ASSIGNMENT.
Could every line below be transcribed exactly, with the pictures dropped?
---------------
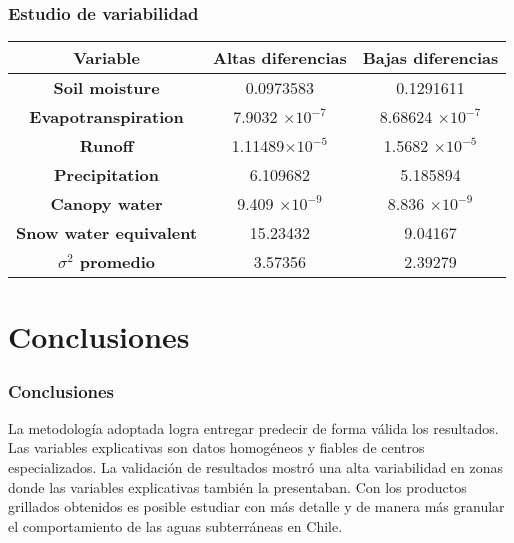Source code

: \documentclass{beamer}
\begin{document}
  \begin{frame}
    \frametitle{Estudio de variabilidad}
    \centering
    \begin{tabular}{|c|c|c|}
      \hline
      \textbf{Variable}	& \textbf{Altas diferencias}	& \textbf{Bajas diferencias} \\
      \hline
      \textbf{Soil moisture}		         & 0.0973583                  & 0.1291611\\
      \textbf{Evapotranspiration}	       & 7.9032 $\times 10^{-7}$    & 8.68624 $\times 10^{-7}$\\
      \textbf{Runoff}		                 & 1.11489$\times 10^{-5}$    & 1.5682 $\times 10^{-5}$  \\
      \textbf{Precipitation}		         & 6.109682                   & 5.185894\\
      \textbf{Canopy water}		           & 9.409  $\times 10^{-9}$    & 8.836  $\times 10^{-9}$\\
      \textbf{Snow water equivalent}	   & 15.23432                   & 9.04167 \\
      \hline
      \textbf{$\sigma^2$ promedio}         & 3.57356                    & 2.39279\\
      \hline
    \end{tabular}
  \end{frame}

  \section{Conclusiones}

  \begin{frame}
    \frametitle{Conclusiones}

    \begin{outline}
      \1 La metodología adoptada logra entregar predecir de forma válida los resultados.
      \1 Las variables explicativas son datos homogéneos y fiables de centros especializados.
      \1 La validación de resultados mostró una alta variabilidad en zonas donde las variables explicativas también la presentaban.
      \1 Con los productos grillados obtenidos es posible estudiar con más detalle y de manera más granular el comportamiento
      de las aguas subterráneas en Chile.
      
    \end{outline}
  \end{frame}
\end{document}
---------------
ANSWER AREA.
Source code

: \documentclass{beamer}
\begin{document}
  \begin{frame}
    \frametitle{Estudio de variabilidad}
    \centering
    \begin{tabular}{|c|c|c|}
      \hline
      \textbf{Variable}	& \textbf{Altas diferencias}	& \textbf{Bajas diferencias} \\
      \hline
      \textbf{Soil moisture}		         & 0.0973583                  & 0.1291611\\
      \textbf{Evapotranspiration}	       & 7.9032 $\times 10^{-7}$    & 8.68624 $\times 10^{-7}$\\
      \textbf{Runoff}		                 & 1.11489$\times 10^{-5}$    & 1.5682 $\times 10^{-5}$  \\
      \textbf{Precipitation}		         & 6.109682                   & 5.185894\\
      \textbf{Canopy water}		           & 9.409  $\times 10^{-9}$    & 8.836  $\times 10^{-9}$\\
      \textbf{Snow water equivalent}	   & 15.23432                   & 9.04167 \\
      \hline
      \textbf{$\sigma^2$ promedio}         & 3.57356                    & 2.39279\\
      \hline
    \end{tabular}
  \end{frame}

  \section{Conclusiones}

  \begin{frame}
    \frametitle{Conclusiones}

    \begin{outline}
      \1 La metodología adoptada logra entregar predecir de forma válida los resultados.
      \1 Las variables explicativas son datos homogéneos y fiables de centros especializados.
      \1 La validación de resultados mostró una alta variabilidad en zonas donde las variables explicativas también la presentaban.
      \1 Con los productos grillados obtenidos es posible estudiar con más detalle y de manera más granular el comportamiento
      de las aguas subterráneas en Chile.
      
    \end{outline}
  \end{frame}
\end{document}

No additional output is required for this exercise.